[Dataset excerpts]:
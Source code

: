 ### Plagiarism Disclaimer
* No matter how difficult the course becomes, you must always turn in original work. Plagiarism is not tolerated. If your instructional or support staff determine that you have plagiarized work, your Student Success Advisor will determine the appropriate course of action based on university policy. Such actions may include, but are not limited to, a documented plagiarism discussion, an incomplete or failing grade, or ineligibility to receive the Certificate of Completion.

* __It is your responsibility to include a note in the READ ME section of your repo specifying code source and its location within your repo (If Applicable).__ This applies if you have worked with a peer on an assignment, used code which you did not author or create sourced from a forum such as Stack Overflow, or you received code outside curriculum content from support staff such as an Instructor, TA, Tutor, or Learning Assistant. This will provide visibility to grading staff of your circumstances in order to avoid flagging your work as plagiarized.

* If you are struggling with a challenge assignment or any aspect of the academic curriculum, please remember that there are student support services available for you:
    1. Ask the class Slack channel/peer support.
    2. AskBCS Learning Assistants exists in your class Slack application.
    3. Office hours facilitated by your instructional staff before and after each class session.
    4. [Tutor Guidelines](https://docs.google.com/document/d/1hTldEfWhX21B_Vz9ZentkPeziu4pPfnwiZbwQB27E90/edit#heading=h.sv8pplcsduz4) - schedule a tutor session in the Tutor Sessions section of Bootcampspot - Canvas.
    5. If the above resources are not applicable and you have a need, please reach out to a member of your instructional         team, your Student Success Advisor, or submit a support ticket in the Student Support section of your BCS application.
--
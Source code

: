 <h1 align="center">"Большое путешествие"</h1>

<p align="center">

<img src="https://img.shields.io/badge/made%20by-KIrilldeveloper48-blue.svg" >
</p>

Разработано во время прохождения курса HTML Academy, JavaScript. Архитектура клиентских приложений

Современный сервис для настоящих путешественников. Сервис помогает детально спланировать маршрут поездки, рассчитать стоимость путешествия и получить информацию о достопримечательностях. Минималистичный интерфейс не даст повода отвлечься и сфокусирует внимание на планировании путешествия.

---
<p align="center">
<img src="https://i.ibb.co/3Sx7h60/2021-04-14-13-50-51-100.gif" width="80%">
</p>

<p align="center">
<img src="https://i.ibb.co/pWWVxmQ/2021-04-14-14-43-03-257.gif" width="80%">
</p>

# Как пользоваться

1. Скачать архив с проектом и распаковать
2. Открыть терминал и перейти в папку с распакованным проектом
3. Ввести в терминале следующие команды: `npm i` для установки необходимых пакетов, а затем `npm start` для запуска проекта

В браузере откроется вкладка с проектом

[PROBLEM REQUIREMENTS]: Return, unchanged, the run of lines above that opens with the line containing "you are struggling" and closes with the line containing "Bootcampspot - Canvas.". Include both.

[ANSWER BOX]:
* If you are struggling with a challenge assignment or any aspect of the academic curriculum, please remember that there are student support services available for you:
    1. Ask the class Slack channel/peer support.
    2. AskBCS Learning Assistants exists in your class Slack application.
    3. Office hours facilitated by your instructional staff before and after each class session.
    4. [Tutor Guidelines](https://docs.google.com/document/d/1hTldEfWhX21B_Vz9ZentkPeziu4pPfnwiZbwQB27E90/edit#heading=h.sv8pplcsduz4) - schedule a tutor session in the Tutor Sessions section of Bootcampspot - Canvas.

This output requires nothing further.